Local authorities will also determine the overall suitability of the proposed properties, having regard to the standard of the properties, the requirement for social housing in the area and the criteria set out in each authority’s Development Plans, including in particular sustainable communities’ considerations.

 When a local authority is considering an Enhanced Leasing proposal, it has regard to its own construction programme, land availability and a range of other factors as follows: 

- Specifics of the proposal at hand;

- Availability of land in the immediate vicinity;

- Demand for social housing in the area;

- Capacity of the local authority to deliver a capital construction programme;

- Capacity of local authority to maintain the properties; and

- Ability to deliver at speed comparable to what is being proposed. 

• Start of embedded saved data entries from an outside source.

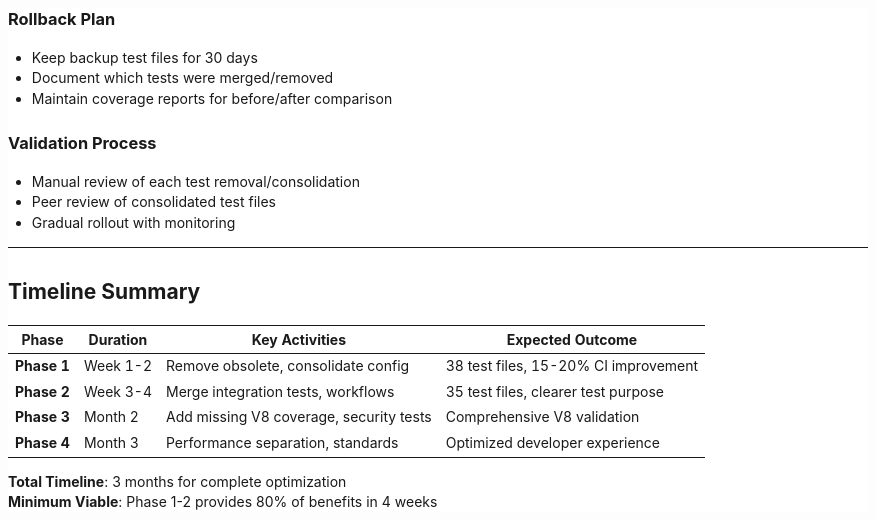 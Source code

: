 ### Rollback Plan
- Keep backup test files for 30 days
- Document which tests were merged/removed
- Maintain coverage reports for before/after comparison

### Validation Process
- Manual review of each test removal/consolidation
- Peer review of consolidated test files
- Gradual rollout with monitoring

---

## Timeline Summary

| Phase | Duration | Key Activities | Expected Outcome |
|-------|----------|----------------|------------------|
| **Phase 1** | Week 1-2 | Remove obsolete, consolidate config | 38 test files, 15-20% CI improvement |
| **Phase 2** | Week 3-4 | Merge integration tests, workflows | 35 test files, clearer test purpose |
| **Phase 3** | Month 2 | Add missing V8 coverage, security tests | Comprehensive V8 validation |
| **Phase 4** | Month 3 | Performance separation, standards | Optimized developer experience |

**Total Timeline**: 3 months for complete optimization  
**Minimum Viable**: Phase 1-2 provides 80% of benefits in 4 weeks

The units secured in the referenced development represent good value for the local authority and will provide immediate, secure, high quality social housing for many households, including many families potentially living in emergency accommodation, in an area of extremely high social housing demand. In broad terms, leasing offers the opportunity to secure high quality long-term social housing in areas or developments that may not otherwise be available for social housing and this proposal is testament to that – the families living in this accommodation will benefit from its highly accessible location and good quality public transport links.  The annual rent paid by the local authority for these units is fully in line with the terms of the Enhanced Leasing Scheme, as set out in the Government’s decision in 2018, and the proposal was assessed in accordance with same, as with all Enhanced Leasing proposals and includes a deduction for the Part V obligation on the site. 

 My Department closely monitors the comparable delivery costs of all enhanced leasing proposals, having regard to the development and all life-cycle risks that are retained by the property owner for the life of the property, the ongoing costs of the lease payments (including any Part V deductions), the ability of the local authority to meet its housing needs through its own build programme and the overall targets clearly set out under Rebuilding Ireland for build, acquisition and leasing programmes.  The proposal was assessed in these terms, in addition to the wider policy and delivery objectives, and I am satisfied that process followed was in line with the terms of the Enhanced Leasing Scheme and that the housing needs of these families are best met through this proposal.